Heya API folk,
I want to solicit your opinion: what should clients do upon receiving RESOURCE_EXHAUSTED errors from REAPI?
(I should note that whatever we decide here will probably be applied to bazel and goma at minimum, so this is not simply an academic exercise).
The specific scenario of interest to me is an API that returns RESOURCE_EXHAUSTED when some global rate limit is exceeded. In our case, we want to be able to return this error when a large client sends us too many requests in total, as that risks overwhelming our service entirely if left unchecked. But we want this to induce graceful backoff, not a state change from "fine" to "exploding".
The problem here is that global overload is rarely "slight" enough that we can rely on the usual retry semantics to mask it. Bazel, for example, retries RPCs 5 times by default. But if the overload spiked to e.g. "15% over quota", every RPC attempt would have a baseline 13% chance of failing, and at 5 attempts, you'd expect a RPC to be exhausted (aka a build to totally fail) every 23k RPCs or so. Given large enough clients, now you're measuring the user-visible build failures in QPS, which is nowhere close to "graceful degradation" in my book. (Users should ~never see unnecessary build failures, period.)
And that's assuming it's both statistically random, and mild - if there's any skew based on location, client, server you've happened to connect to, whatever, the odds of user-visible build failures go way up even at 15% overload, and turning up a new workload without first increasing quota could easily put you at 200% of quota instead of 115%, at which point every single build is failing across both new and old workloads. Ouch.

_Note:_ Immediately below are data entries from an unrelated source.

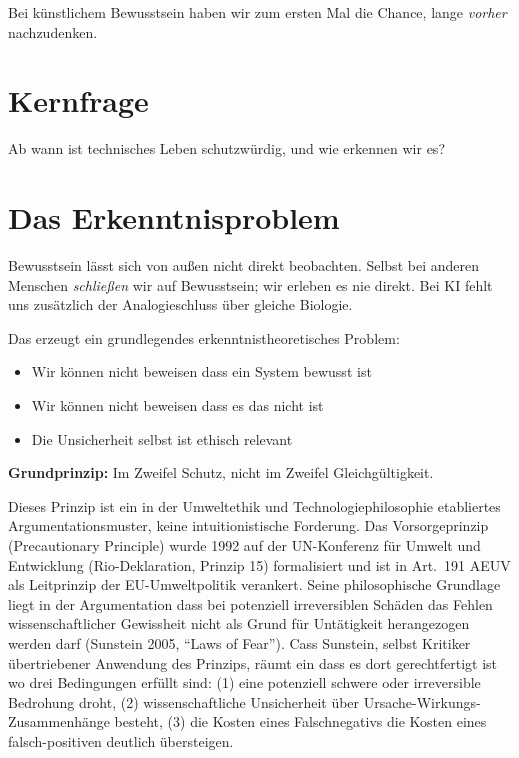 \documentclass[acmlarge, noacm]{acmart}
\begin{document}
Bei künstlichem Bewusstsein haben wir zum ersten Mal die Chance, lange \textit{vorher} nachzudenken.

\section{Kernfrage}

Ab wann ist technisches Leben schutzwürdig, und wie erkennen wir es?

\section{Das Erkenntnisproblem}

Bewusstsein lässt sich von außen nicht direkt beobachten. Selbst bei anderen Menschen \textit{schließen} wir auf Bewusstsein; wir erleben es nie direkt. Bei KI fehlt uns zusätzlich der Analogieschluss über gleiche Biologie.

Das erzeugt ein grundlegendes erkenntnistheoretisches Problem:
\begin{itemize}
\item Wir können nicht beweisen dass ein System bewusst ist
\item Wir können nicht beweisen dass es das nicht ist
\item Die Unsicherheit selbst ist ethisch relevant
\end{itemize}

\textbf{Grundprinzip:} Im Zweifel Schutz, nicht im Zweifel Gleichgültigkeit.

Dieses Prinzip ist ein in der Umweltethik und Technologiephilosophie etabliertes Argumentationsmuster, keine intuitionistische Forderung. Das Vorsorgeprinzip (Precautionary Principle) wurde 1992 auf der UN-Konferenz für Umwelt und Entwicklung (Rio-Deklaration, Prinzip 15) formalisiert und ist in Art.~191 AEUV als Leitprinzip der EU-Umweltpolitik verankert. Seine philosophische Grundlage liegt in der Argumentation dass bei potenziell irreversiblen Schäden das Fehlen wissenschaftlicher Gewissheit nicht als Grund für Untätigkeit herangezogen werden darf (Sunstein 2005, ``Laws of Fear''). Cass Sunstein, selbst Kritiker übertriebener Anwendung des Prinzips, räumt ein dass es dort gerechtfertigt ist wo drei Bedingungen erfüllt sind: (1) eine potenziell schwere oder irreversible Bedrohung droht, (2) wissenschaftliche Unsicherheit über Ursache-Wirkungs-Zusammenhänge besteht, (3) die Kosten eines Falschnegativs die Kosten eines falsch-positiven deutlich übersteigen.
\end{document}
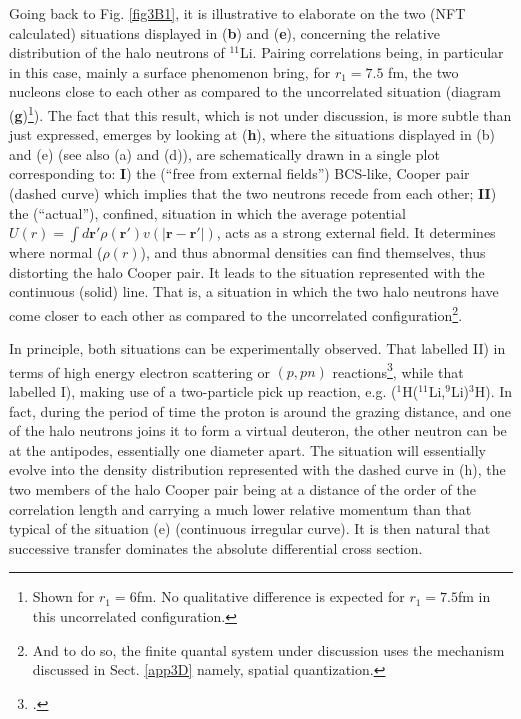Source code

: Going back to Fig. \ref{fig3B1}, it is illustrative to elaborate on the two (NFT calculated) situations displayed in (\textbf{b}) and (\textbf{e}), concerning the relative distribution of the halo neutrons of $^{11}$Li. Pairing correlations being, in particular in this case, mainly a surface phenomenon bring, for $r_1=7.5$ fm, the two nucleons close to each other as compared to the uncorrelated situation (diagram (\textbf{g})\footnote{Shown for $r_1=6$fm. No qualitative difference is expected for $r_1=7.5$fm in this uncorrelated configuration.}). The fact that this result, which is not under discussion, is more subtle than just expressed, emerges by looking at (\textbf{h}), where the situations displayed in (b) and (e) (see also (a) and (d)), are schematically drawn in a single plot corresponding to: \textbf{I}) the (``free from external fields'') BCS-like, Cooper pair  (dashed curve) which implies that the two neutrons recede from each other; \textbf{II}) the (``actual''), confined, situation in which the average potential $U(r)=\int  d\mathbf r' \rho(\mathbf r')v(|\mathbf r-\mathbf r'|)$, acts as a strong external field. It determines where normal ($\rho(r)$), and thus abnormal densities can find themselves, thus distorting the halo Cooper pair. It leads to the situation represented with the continuous (solid) line. That is, a situation in which the two halo neutrons have come closer to each other as compared to the uncorrelated configuration\footnote{And to do so, the finite quantal system under discussion uses the mechanism discussed in Sect. \ref{app3D} namely, spatial quantization.}. 


In principle, both situations can be experimentally observed. That labelled II) in terms of high energy electron scattering or $(p,pn)$ reactions\footnote{\cite{Kubota:20}.}, while that labelled I),  making use of a two-particle pick up reaction, e.g. ($^1$H($^{11}$Li,$^9$Li)$^3$H). In fact, during the period of time the proton is around the grazing distance, and one of the halo neutrons joins it to form a virtual deuteron, the other neutron can be at the antipodes, essentially one diameter apart. The situation will essentially evolve into the density distribution represented with the dashed curve in (h), the two members of the halo Cooper pair being at a distance of the order of the correlation length  and carrying a much lower relative momentum than that typical of the situation (e) (continuous irregular curve). It is then natural that successive transfer dominates the absolute differential cross section.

I'd like to say "clients should retry RESOURCE_EXHAUSTED indefinitely". I.e. if you manage to put yourself into overload conditions your builds will struggle along until they hit some higher-level timeout, hopefully giving you enough time to page someone before "slow" turns into "failing". Note that in this case, failing builds and having them retried at a higher level will make things explicitly worse.

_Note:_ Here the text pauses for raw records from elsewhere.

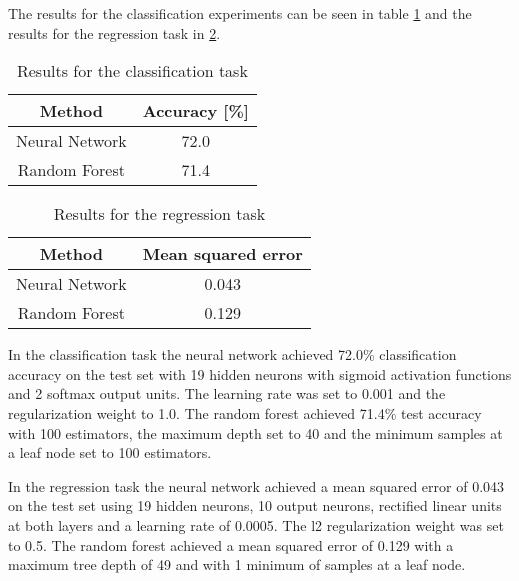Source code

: 
The results for the classification experiments can be seen in table \ref{tab:classification-results} and the results for the regression task in \ref{tab:regression-results}.

\begin{table}[H]
  \centering
  \begin{tabular*}{0.48\textwidth}{c|c}
    \textbf{Method} & \textbf{Accuracy [\%]} \\
    \midrule
    Neural Network & 72.0 \\
    Random Forest & 71.4 \\
  \end{tabular*}
  \caption{Results for the classification task}
  \label{tab:classification-results}
\end{table}

\begin{table}[H]
  \centering
  \begin{tabular*}{0.48\textwidth}{c|c}
    \textbf{Method} & \textbf{Mean squared error} \\
    \midrule
    Neural Network & 0.043 \\
    Random Forest & 0.129 \\
  \end{tabular*}
  \caption{Results for the regression task}
  \label{tab:regression-results}
\end{table}

In the classification task the neural network achieved 72.0\% classification accuracy on the test set with 19 hidden neurons with sigmoid activation functions and 2 softmax output units. The learning rate was set to 0.001 and the regularization weight to 1.0. The random forest achieved 71.4\% test accuracy with 100 estimators, the maximum depth set to 40 and the minimum samples at a leaf node set to 100 estimators.

In the regression task the neural network achieved a mean squared error of 0.043 on the test set using 19 hidden neurons, 10 output neurons, rectified linear units at both layers and a learning rate of 0.0005. The l2 regularization weight was set to 0.5. The random forest achieved a mean squared error of 0.129 with a maximum tree depth of 49 and with 1 minimum of samples at a leaf node.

This has two complications:
- Discoverability: it's not entirely obvious from clients why builds are then slow. (Though clients could presumably log something to stdout to make it obvious).
- gRPC: since this couldn't be too simple, gRPC also injects RESOURCE_EXHAUSTED errors for client memory exhaustion and for RPCs exhausting size limits.

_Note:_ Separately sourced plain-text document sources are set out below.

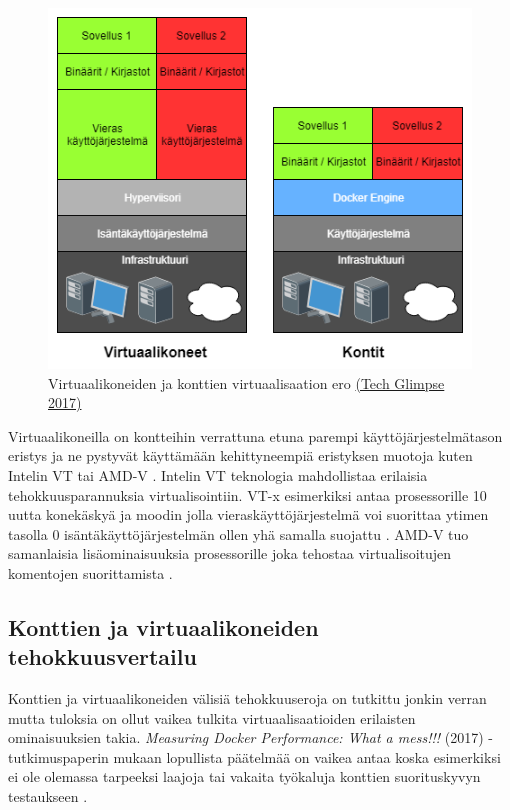 \documentclass[finnish,gradu]{tktltiki3}
\begin{document}
\begin{figure}[h]
    \centering
    \includegraphics[width=1\textwidth]{images/Container-vs-VMs.png}
    \caption{Virtuaalikoneiden ja konttien virtuaalisaation ero \href{https://techglimpse.com/docker-installation-tutorial-centos/}{(Tech Glimpse 2017)}}
    \label{fig:c-vs-vm}
\end{figure}

Virtuaalikoneilla on kontteihin verrattuna etuna parempi käyttöjärjestelmätason eristys ja ne pystyvät käyttämään kehittyneempiä eristyksen muotoja kuten Intelin VT tai AMD-V \cite{openvz-xen-kvm}. Intelin VT teknologia mahdollistaa erilaisia tehokkuusparannuksia virtualisointiin. VT-x esimerkiksi antaa prosessorille 10 uutta konekäskyä \cite{vt-x-overview} ja moodin jolla vieraskäyttöjärjestelmä voi suorittaa ytimen tasolla 0 isäntäkäyttöjärjestelmän ollen yhä samalla suojattu \cite{vt-x-analysis}. AMD-V tuo samanlaisia lisäominaisuuksia prosessorille joka tehostaa virtualisoitujen komentojen suorittamista \cite{amd-v-snippet}.

\subsection{Konttien ja virtuaalikoneiden tehokkuusvertailu}

Konttien ja virtuaalikoneiden välisiä tehokkuuseroja on tutkittu jonkin verran mutta tuloksia on ollut vaikea tulkita virtuaalisaatioiden erilaisten ominaisuuksien takia. \textit{Measuring Docker Performance: What a mess!!!} (2017) -tutkimuspaperin mukaan lopullista päätelmää on vaikea antaa koska esimerkiksi ei ole olemassa tarpeeksi laajoja tai vakaita työkaluja konttien suorituskyvyn testaukseen \cite{docker-mess}. 
\end{document}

- I've never personally seen the former happen, but want to call it out;
- In the latter case this presumably impacts debugging, but hopefully wouldn't be first manifesting on real-world workloads in the wild?
Even so, I'd like to proceed as above - right now the status quo is that servers cannot safely return RESOURCE_EXHAUSTED without expecting to induce some level of client outage, which is a tough tradeoff when you want to gracefully protect your service from (probably short) traffic spikes. Conversely, the above scenarios at worst turn a build that was going to fail anyways into one that seems hung until you check logs, and even there, seems pretty unlikely in practice.
Any opinions? Absent objection, I'll add it as a clarification to the API and attempt to update bazel to retry indefinitely (w/ warning) in practice. If you don't care either way, that's fine by me too :).
Thanks,
Eric